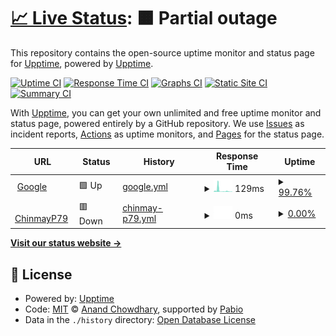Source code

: # [📈 Live Status](https://upptime.github.io/upptime): <!--live status--> **🟧 Partial outage**

This repository contains the open-source uptime monitor and status page for [Upptime](https://upptime.js.org), powered by [Upptime](https://github.com/upptime/upptime).

[![Uptime CI](https://github.com/upptime/upptime/workflows/Uptime%20CI/badge.svg)](https://github.com/upptime/upptime/actions?query=workflow%3A%22Uptime+CI%22)
[![Response Time CI](https://github.com/upptime/upptime/workflows/Response%20Time%20CI/badge.svg)](https://github.com/upptime/upptime/actions?query=workflow%3A%22Response+Time+CI%22)
[![Graphs CI](https://github.com/upptime/upptime/workflows/Graphs%20CI/badge.svg)](https://github.com/upptime/upptime/actions?query=workflow%3A%22Graphs+CI%22)
[![Static Site CI](https://github.com/upptime/upptime/workflows/Static%20Site%20CI/badge.svg)](https://github.com/upptime/upptime/actions?query=workflow%3A%22Static+Site+CI%22)
[![Summary CI](https://github.com/upptime/upptime/workflows/Summary%20CI/badge.svg)](https://github.com/upptime/upptime/actions?query=workflow%3A%22Summary+CI%22)

With [Upptime](https://upptime.js.org), you can get your own unlimited and free uptime monitor and status page, powered entirely by a GitHub repository. We use [Issues](https://github.com/upptime/upptime/issues) as incident reports, [Actions](https://github.com/upptime/upptime/actions) as uptime monitors, and [Pages](https://upptime.github.io/upptime) for the status page.

<!--start: status pages-->
<!-- This summary is generated by Upptime (https://github.com/upptime/upptime) -->
<!-- Do not edit this manually, your changes will be overwritten -->
<!-- prettier-ignore -->
| URL | Status | History | Response Time | Uptime |
| --- | ------ | ------- | ------------- | ------ |
| <img alt="" src="https://icons.duckduckgo.com/ip3/www.google.com.ico" height="13"> [Google](https://www.google.com) | 🟩 Up | [google.yml](https://github.com/ChinmayP79/upptime/commits/HEAD/history/google.yml) | <details><summary><img alt="Response time graph" src="./graphs/google/response-time-week.png" height="20"> 129ms</summary><br><a href="https://upptime.github.io/upptime/history/google"><img alt="Response time 103" src="https://img.shields.io/endpoint?url=https%3A%2F%2Fraw.githubusercontent.com%2FChinmayP79%2Fupptime%2FHEAD%2Fapi%2Fgoogle%2Fresponse-time.json"></a><br><a href="https://upptime.github.io/upptime/history/google"><img alt="24-hour response time 81" src="https://img.shields.io/endpoint?url=https%3A%2F%2Fraw.githubusercontent.com%2FChinmayP79%2Fupptime%2FHEAD%2Fapi%2Fgoogle%2Fresponse-time-day.json"></a><br><a href="https://upptime.github.io/upptime/history/google"><img alt="7-day response time 129" src="https://img.shields.io/endpoint?url=https%3A%2F%2Fraw.githubusercontent.com%2FChinmayP79%2Fupptime%2FHEAD%2Fapi%2Fgoogle%2Fresponse-time-week.json"></a><br><a href="https://upptime.github.io/upptime/history/google"><img alt="30-day response time 106" src="https://img.shields.io/endpoint?url=https%3A%2F%2Fraw.githubusercontent.com%2FChinmayP79%2Fupptime%2FHEAD%2Fapi%2Fgoogle%2Fresponse-time-month.json"></a><br><a href="https://upptime.github.io/upptime/history/google"><img alt="1-year response time 103" src="https://img.shields.io/endpoint?url=https%3A%2F%2Fraw.githubusercontent.com%2FChinmayP79%2Fupptime%2FHEAD%2Fapi%2Fgoogle%2Fresponse-time-year.json"></a></details> | <details><summary><a href="https://upptime.github.io/upptime/history/google">99.76%</a></summary><a href="https://upptime.github.io/upptime/history/google"><img alt="All-time uptime 100.00%" src="https://img.shields.io/endpoint?url=https%3A%2F%2Fraw.githubusercontent.com%2FChinmayP79%2Fupptime%2FHEAD%2Fapi%2Fgoogle%2Fuptime.json"></a><br><a href="https://upptime.github.io/upptime/history/google"><img alt="24-hour uptime 100.00%" src="https://img.shields.io/endpoint?url=https%3A%2F%2Fraw.githubusercontent.com%2FChinmayP79%2Fupptime%2FHEAD%2Fapi%2Fgoogle%2Fuptime-day.json"></a><br><a href="https://upptime.github.io/upptime/history/google"><img alt="7-day uptime 99.76%" src="https://img.shields.io/endpoint?url=https%3A%2F%2Fraw.githubusercontent.com%2FChinmayP79%2Fupptime%2FHEAD%2Fapi%2Fgoogle%2Fuptime-week.json"></a><br><a href="https://upptime.github.io/upptime/history/google"><img alt="30-day uptime 99.95%" src="https://img.shields.io/endpoint?url=https%3A%2F%2Fraw.githubusercontent.com%2FChinmayP79%2Fupptime%2FHEAD%2Fapi%2Fgoogle%2Fuptime-month.json"></a><br><a href="https://upptime.github.io/upptime/history/google"><img alt="1-year uptime 99.99%" src="https://img.shields.io/endpoint?url=https%3A%2F%2Fraw.githubusercontent.com%2FChinmayP79%2Fupptime%2FHEAD%2Fapi%2Fgoogle%2Fuptime-year.json"></a></details>
| <img alt="" src="https://icons.duckduckgo.com/ip3/chinmayp79.rf.gd.ico" height="13"> [ChinmayP79](https://chinmayp79.rf.gd) | 🟥 Down | [chinmay-p79.yml](https://github.com/ChinmayP79/upptime/commits/HEAD/history/chinmay-p79.yml) | <details><summary><img alt="Response time graph" src="./graphs/chinmay-p79/response-time-week.png" height="20"> 0ms</summary><br><a href="https://upptime.github.io/upptime/history/chinmay-p79"><img alt="Response time 0" src="https://img.shields.io/endpoint?url=https%3A%2F%2Fraw.githubusercontent.com%2FChinmayP79%2Fupptime%2FHEAD%2Fapi%2Fchinmay-p79%2Fresponse-time.json"></a><br><a href="https://upptime.github.io/upptime/history/chinmay-p79"><img alt="24-hour response time 0" src="https://img.shields.io/endpoint?url=https%3A%2F%2Fraw.githubusercontent.com%2FChinmayP79%2Fupptime%2FHEAD%2Fapi%2Fchinmay-p79%2Fresponse-time-day.json"></a><br><a href="https://upptime.github.io/upptime/history/chinmay-p79"><img alt="7-day response time 0" src="https://img.shields.io/endpoint?url=https%3A%2F%2Fraw.githubusercontent.com%2FChinmayP79%2Fupptime%2FHEAD%2Fapi%2Fchinmay-p79%2Fresponse-time-week.json"></a><br><a href="https://upptime.github.io/upptime/history/chinmay-p79"><img alt="30-day response time 0" src="https://img.shields.io/endpoint?url=https%3A%2F%2Fraw.githubusercontent.com%2FChinmayP79%2Fupptime%2FHEAD%2Fapi%2Fchinmay-p79%2Fresponse-time-month.json"></a><br><a href="https://upptime.github.io/upptime/history/chinmay-p79"><img alt="1-year response time 0" src="https://img.shields.io/endpoint?url=https%3A%2F%2Fraw.githubusercontent.com%2FChinmayP79%2Fupptime%2FHEAD%2Fapi%2Fchinmay-p79%2Fresponse-time-year.json"></a></details> | <details><summary><a href="https://upptime.github.io/upptime/history/chinmay-p79">0.00%</a></summary><a href="https://upptime.github.io/upptime/history/chinmay-p79"><img alt="All-time uptime 0.00%" src="https://img.shields.io/endpoint?url=https%3A%2F%2Fraw.githubusercontent.com%2FChinmayP79%2Fupptime%2FHEAD%2Fapi%2Fchinmay-p79%2Fuptime.json"></a><br><a href="https://upptime.github.io/upptime/history/chinmay-p79"><img alt="24-hour uptime 0.00%" src="https://img.shields.io/endpoint?url=https%3A%2F%2Fraw.githubusercontent.com%2FChinmayP79%2Fupptime%2FHEAD%2Fapi%2Fchinmay-p79%2Fuptime-day.json"></a><br><a href="https://upptime.github.io/upptime/history/chinmay-p79"><img alt="7-day uptime 0.00%" src="https://img.shields.io/endpoint?url=https%3A%2F%2Fraw.githubusercontent.com%2FChinmayP79%2Fupptime%2FHEAD%2Fapi%2Fchinmay-p79%2Fuptime-week.json"></a><br><a href="https://upptime.github.io/upptime/history/chinmay-p79"><img alt="30-day uptime 1.38%" src="https://img.shields.io/endpoint?url=https%3A%2F%2Fraw.githubusercontent.com%2FChinmayP79%2Fupptime%2FHEAD%2Fapi%2Fchinmay-p79%2Fuptime-month.json"></a><br><a href="https://upptime.github.io/upptime/history/chinmay-p79"><img alt="1-year uptime 0.00%" src="https://img.shields.io/endpoint?url=https%3A%2F%2Fraw.githubusercontent.com%2FChinmayP79%2Fupptime%2FHEAD%2Fapi%2Fchinmay-p79%2Fuptime-year.json"></a></details>

<!--end: status pages-->

[**Visit our status website →**](https://upptime.github.io/upptime)

## 📄 License

- Powered by: [Upptime](https://github.com/upptime/upptime)
- Code: [MIT](./LICENSE) © [Anand Chowdhary](https://anandchowdhary.com), supported by [Pabio](https://pabio.com)
- Data in the `./history` directory: [Open Database License](https://opendatacommons.org/licenses/odbl/1-0/)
* * * *
### Activity
Print exactly the lines that run from the line containing "- Code: [MIT](./LICENSE)" to the end of the data, both ends included.

### Answer below
- Code: [MIT](./LICENSE) © [Anand Chowdhary](https://anandchowdhary.com), supported by [Pabio](https://pabio.com)
- Data in the `./history` directory: [Open Database License](https://opendatacommons.org/licenses/odbl/1-0/)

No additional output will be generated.